Just don't try to name him. There are 14 assistant coaches and support staff listed on Alabama's web site. You cannot find Schwimer's designation on that list.

"He's our secret weapon," assistant coach Ryan Pannone said. "He's a beautiful mind." 

Analytics are as common in basketball as the stepback these days. Everyone has an angle, or thinks they do. KenPom.com references outnumber quotes in game stories. Small fortunes are spent subscribing to Synergy. 

But here's the thing about analytics. Transferring them to the actions of the actual players in a game so instinctive like basketball is the challenge. NC State's DJ Burns Jr wouldn't dominate many weight rooms but his weight surely translates around the basket. 

Point being, not everyone has that angle. They might think they've cornered the market. At Alabama, coach Nate Oats, his assistants and players think Schwimer is the market, as the 38-year-old CEO of Big League Advantage, a East Coast-based sports analytics firm.

How many analytics guys run the numbers but also push out the scouting report, develop the recruiting strategy, basically assemble the roster, and also game plan?

"We finished the game, we're eating dinner," Pannone said describing Sunday's postgame meal after the Elite Eight win vs Clemson. "Schwim says. 'Do you want the [UConn] report tonight?' I said, 'You know I want it.' This is 1 ½ hours after the game. The smile on his face was one of joy."

Before revealing a sliver of that game plan (more on that below), consider Schwimer's involvement is so deep, mystical and effective that Oats struggles for a title for the former Philadelphia Phillies pitcher.

"You know what, a consultant GM would be a good way to put it," Oats told CBS Sports. 

That'll work despite Schwimer acting like he wants neither the credit nor, really, the money.
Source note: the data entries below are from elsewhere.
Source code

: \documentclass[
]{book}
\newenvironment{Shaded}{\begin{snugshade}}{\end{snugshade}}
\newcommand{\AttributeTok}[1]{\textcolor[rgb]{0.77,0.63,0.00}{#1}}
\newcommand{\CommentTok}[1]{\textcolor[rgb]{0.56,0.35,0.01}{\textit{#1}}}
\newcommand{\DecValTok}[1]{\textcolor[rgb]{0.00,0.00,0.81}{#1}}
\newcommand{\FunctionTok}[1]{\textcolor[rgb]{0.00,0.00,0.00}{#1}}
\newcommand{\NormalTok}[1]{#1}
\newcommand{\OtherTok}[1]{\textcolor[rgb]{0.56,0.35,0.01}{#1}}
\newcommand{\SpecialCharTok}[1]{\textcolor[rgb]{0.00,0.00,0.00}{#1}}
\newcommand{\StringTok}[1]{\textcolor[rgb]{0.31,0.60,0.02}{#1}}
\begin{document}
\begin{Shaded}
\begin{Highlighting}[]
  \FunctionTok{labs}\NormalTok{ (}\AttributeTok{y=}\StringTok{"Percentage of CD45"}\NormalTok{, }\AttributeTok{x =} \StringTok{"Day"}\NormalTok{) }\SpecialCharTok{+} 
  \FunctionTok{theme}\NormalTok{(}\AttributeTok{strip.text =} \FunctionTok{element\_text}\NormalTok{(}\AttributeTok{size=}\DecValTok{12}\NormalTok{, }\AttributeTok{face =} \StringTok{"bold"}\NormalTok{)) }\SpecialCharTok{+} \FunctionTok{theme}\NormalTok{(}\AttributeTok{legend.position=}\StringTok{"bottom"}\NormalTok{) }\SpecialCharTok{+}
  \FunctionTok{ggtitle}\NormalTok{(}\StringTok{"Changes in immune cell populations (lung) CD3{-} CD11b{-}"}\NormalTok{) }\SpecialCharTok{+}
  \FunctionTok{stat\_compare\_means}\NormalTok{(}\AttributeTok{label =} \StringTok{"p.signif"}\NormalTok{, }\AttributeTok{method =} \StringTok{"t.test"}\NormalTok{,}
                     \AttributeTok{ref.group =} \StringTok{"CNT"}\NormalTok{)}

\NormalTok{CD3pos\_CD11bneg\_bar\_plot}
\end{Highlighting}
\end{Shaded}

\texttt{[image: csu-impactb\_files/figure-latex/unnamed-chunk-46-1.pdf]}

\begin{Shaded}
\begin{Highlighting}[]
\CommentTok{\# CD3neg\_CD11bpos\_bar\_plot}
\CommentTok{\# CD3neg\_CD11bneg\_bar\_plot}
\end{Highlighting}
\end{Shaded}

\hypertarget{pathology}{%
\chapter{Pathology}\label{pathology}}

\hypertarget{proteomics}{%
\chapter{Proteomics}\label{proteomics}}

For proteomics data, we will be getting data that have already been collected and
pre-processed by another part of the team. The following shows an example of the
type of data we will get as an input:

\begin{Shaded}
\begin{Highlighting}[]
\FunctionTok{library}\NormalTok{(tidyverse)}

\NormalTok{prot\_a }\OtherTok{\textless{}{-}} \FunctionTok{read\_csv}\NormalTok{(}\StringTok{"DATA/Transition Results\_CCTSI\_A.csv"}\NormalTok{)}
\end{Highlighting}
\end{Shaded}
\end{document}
When he met Oats two years ago at the Final Four in New Orleans, his contract was hammered out in about a week -- without Schwimer exactly asking for a salary. 

"We trust our work so much we'll work for nothing," Oats recalls Schwimer saying. "Just a big bonus when we win the whole thing."
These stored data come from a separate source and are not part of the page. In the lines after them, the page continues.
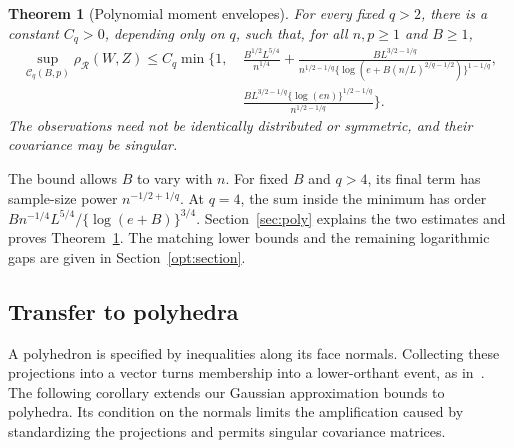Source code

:\documentclass[11pt,letterpaper]{article}
\newenvironment{recovered}{\color{magenta}}{}
\newtheorem{theorem}{Theorem}
\theoremstyle{remark}
\newcommand{\rh}{\rho_{\mathcal R}}
\begin{document}
\begin{theorem}[Polynomial moment envelopes]\label{thm:polynomial}
For every fixed \(q>2\), there is a constant \(C_q>0\), depending
only on \(q\), such that, for all \(n,p\ge1\) and \(B\ge1\),
\begin{equation}
\begin{aligned}
 \sup_{\mathcal C_q(B,p)}\rh(W,Z)
 \le C_q\min\Bigg\{1,\ &
 \frac{B^{1/2}L^{5/4}}{n^{1/4}}
 +\frac{B L^{3/2-1/q}}
 {n^{1/2-1/q}\{\log(e+B(n/L)^{2/q-1/2})\}^{1-1/q}},\\
 &\frac{B L^{3/2-1/q}\{\log(en)\}^{1/2-1/q}}
 {n^{1/2-1/q}}\Bigg\}.
\end{aligned}
 \label{poly:combined}
\end{equation}
The observations need not be identically distributed or symmetric,
and their covariance may be singular.
\end{theorem}

The bound allows \(B\) to vary with \(n\). For fixed \(B\) and
\(q>4\), its final term has sample-size power \(n^{-1/2+1/q}\).
At \(q=4\), the sum inside the minimum has order
\(Bn^{-1/4}L^{5/4}/\{\log(e+B)\}^{3/4}\).
Section~\ref{sec:poly} explains the two estimates and proves
Theorem~\ref{thm:polynomial}. The matching lower bounds and the
remaining logarithmic gaps are given in Section~\ref{opt:section}.

\subsection{Transfer to polyhedra}\label{sec:polyhedral-transfer}

A polyhedron is specified by inequalities along its face normals.
Collecting these projections into a vector turns membership into a
lower-orthant event, as in~\cite[Section~3.1]{CCK2017}.
\begin{recovered}
The following corollary extends our Gaussian approximation bounds to
polyhedra. Its condition on the normals limits the amplification caused
by standardizing the projections and permits singular covariance matrices.
\end{recovered}
\end{document}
The whole thing is at hand. Alabama has gotten to its first Final Four replacing the entire coaching staff. Five transfers from mid- to low-major programs populate the roster. Leading scorer Mark Sears (Ohio) is second in the SEC. Grant Nelson was a first-team Summit League pick at North Dakota State who was recruited by the likes of Northern State, Minot State and Minnesota State-Moorhead. Nick Pringle came from Wofford and Dodge City (Kan.) Community College. Guard Aaron Estrada arrived from Hofstra

They've all jelled for this moment because they fit the model Schwimer and Alabama have created. Oats is a guy who arrived at Romulus (Mich.) High School 22 years ago with $78 in the team's budget. He left 11 years later having established what he called "a 7-Eleven out of my classroom." He'd load up at Sam's Club with Cheetos, Capri Suns, Pop Tarts and gummies, selling them for a profit to the students to fund the basketball program. 

In time, there was a line out the door. 

"It was like crack cocaine," Oats said, "Hot Cheetos for those kids."

Michael Schwimmer with Alabama's Jarin Stevenson after Saturday's Elite Eight win vs. Clemson, Big League Advatntage

When he left Romulus to be a Buffalo assistant in 2013, there was $20,000 in the budget. Oats had purchased a couple of those fancy "shooting guns" for $6,000 each to enhance practices. 

Oats' Sam's Club card still reads, "Romulus Boys Basketball."

So the fit had to be right. Sears, Pringle and sophomore guard Rylan Griffen decided to return. That was after losing first-round NBA Draft picks -- Brandon Miller (second overall to Charlotte) and Noah Clowney. 

What was left became the highest-scoring Alabama team in history. 

Bama has gotten here despite losing 11 games and falling to a No. 4 seed. Three of those losses came consecutively to top 10 teams in December. Four of them have come since Feb. 24. None, though, when it has counted in the tournament. 

Oats being that former high school math teacher with a kinesiology degree, he's all in on win probability. That's what this is with Schwimer in the lead, basically, a form of basketball card counting -- what's likely to happen based on past results. Oats' love of analytics is no secret. Turning over a large chunk of the team to Schwimer, also a minority owner of English soccer club Leeds United, is the surprise. 

"We do, literally, everything," Schwimer said. "[We assist with] who do we get in the transfer portal? How do you build the team? Then the skillsets around each player. Then I sit down for 90 minutes with each player before the summer even starts. I figure out motivational factors for players."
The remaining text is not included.